Based on the analysis that @Prtksxna, I captured some ideas about the following points (illustrated with a mockup below):

  • Show formatting and link changes as side notes. This can help to avoid content edits become too verbose. That is, tell the user that a link was added instead of showing a word deleted, the same word with a link, and let the user figure out what changed. This helps to focus the red/green comparisons for content changes, while style and other information is captured at the side. In the examples I used a different color (yellow) to signal those annotations.
  • Make it clearer how the paragraphs were moved. The current triangles are not obvious to understand where a paragraph was removed from and added to. In the example, I used the stroked text to show the place where content was (stroked but not in red since the content has not disappeared completely from the document) and green to show where it has been inserted. side annotations help to connect the dots: hovering will highlight both, an clicking on one may scroll to the other (in which case we may make arrows in blue to convey interactivity). Intermediate paragraphs that just move up because another paragraph was moved, are not signaled.
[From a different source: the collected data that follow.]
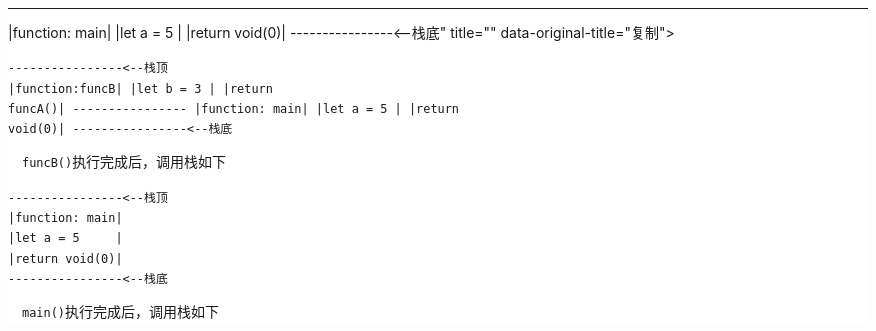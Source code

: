 ----------------
|function: main|
|let a = 5     |
|return void(0)|
----------------<--栈底" title="" data-original-title="复制"></span>
      <span type="button" class="saveToNote code-tool" data-toggle="tooltip" data-placement="top" title="" data-original-title="放进笔记"></span>
      </div>
      </div><pre class="hljs asciidoc"><code>----------------&lt;--栈顶
|function:funcB|
|let b = 3     |
<span class="hljs-section">|return funcA()|
----------------</span>
|function: main|
|let a = 5     |
|return void(0)|
----------------&lt;--栈底</code></pre>
<p> <code>funcB()</code>执行完成后，调用栈如下</p>
<div class="widget-codetool" style="display:none;">
      <div class="widget-codetool--inner">
      <span class="selectCode code-tool" data-toggle="tooltip" data-placement="top" title="" data-original-title="全选"></span>
      <span type="button" class="copyCode code-tool" data-toggle="tooltip" data-placement="top" data-clipboard-text="----------------<--栈顶
|function: main|
|let a = 5     |
|return void(0)|
----------------<--栈底" title="" data-original-title="复制"></span>
      <span type="button" class="saveToNote code-tool" data-toggle="tooltip" data-placement="top" title="" data-original-title="放进笔记"></span>
      </div>
      </div><pre class="hljs livecodeserver"><code><span class="hljs-comment">----------------&lt;--栈顶</span>
|<span class="hljs-function"><span class="hljs-keyword">function</span>: <span class="hljs-title">main</span>|</span>
|let <span class="hljs-keyword">a</span> = <span class="hljs-number">5</span>     |
|<span class="hljs-literal">return</span> void(<span class="hljs-number">0</span>)|
<span class="hljs-comment">----------------&lt;--栈底</span></code></pre>
<p> <code>main()</code>执行完成后，调用栈如下</p>
<div class="widget-codetool" style="display:none;">
      <div class="widget-codetool--inner">
      <span class="selectCode code-tool" data-toggle="tooltip" data-placement="top" title="" data-original-title="全选"></span>
      <span type="button" class="copyCode code-tool" data-toggle="tooltip" data-placement="top" data-clipboard-text="----------------<--栈顶
----------------<--栈底" title="" data-original-title="复制"></span>
      <span type="button" class="saveToNote code-tool" data-toggle="tooltip" data-placement="top" title="" data-original-title="放进笔记"></span>
      </div>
diff-example-move-with-changes.png (655×781 px, 132 KB)

Event Timeline

Restricted Application added a subscriber: Aklapper. · View Herald Transcript

@Pginer-WMF Minor note: It seems like you've used Base50 for the arrows(?), I'd pledge for using Base30 for minimum contrast reasons.

@Pginer-WMF Minor note: It seems like you've used Base50 for the arrows(?), I'd pledge for using Base30 for minimum contrast reasons.

Thanks @Volker_E. I updated the mockup to increase the contrast of the arrows.

Show formatting and link changes as side notes

We decided against showing changes that are visually clear as a remove/insert as side notes for the time being for a few reasons:

  • While cleaner in the document, can lead to too much clutter in sidebar
  • Inconsistent with new text which has been annotated, which wouldn't get a sidebar indicator.
  • Requires extensive i18n work, probably multiple messages per annotation (and there are quite a few annotations + plus extensions could add annotations)

I think there are good arguments on both sides, but think we should get some more feedback before committing to a fairly large piece of work.

Using the sidebar for paragraph moves is an interesting idea and we need to file a separate bug for the excess moves we are showing that needs to be resolved first.

Show formatting and link changes as side notes

We decided against showing changes that are visually clear as a remove/insert as side notes for the time being for a few reasons:

  • While cleaner in the document, can lead to too much clutter in sidebar
  • Requires extensive i18n work, probably multiple messages per annotation (and there are quite a few annotations + plus extensions could add annotations)

I think there are good arguments on both sides, but think we should get some more feedback before committing to a fairly large piece of work.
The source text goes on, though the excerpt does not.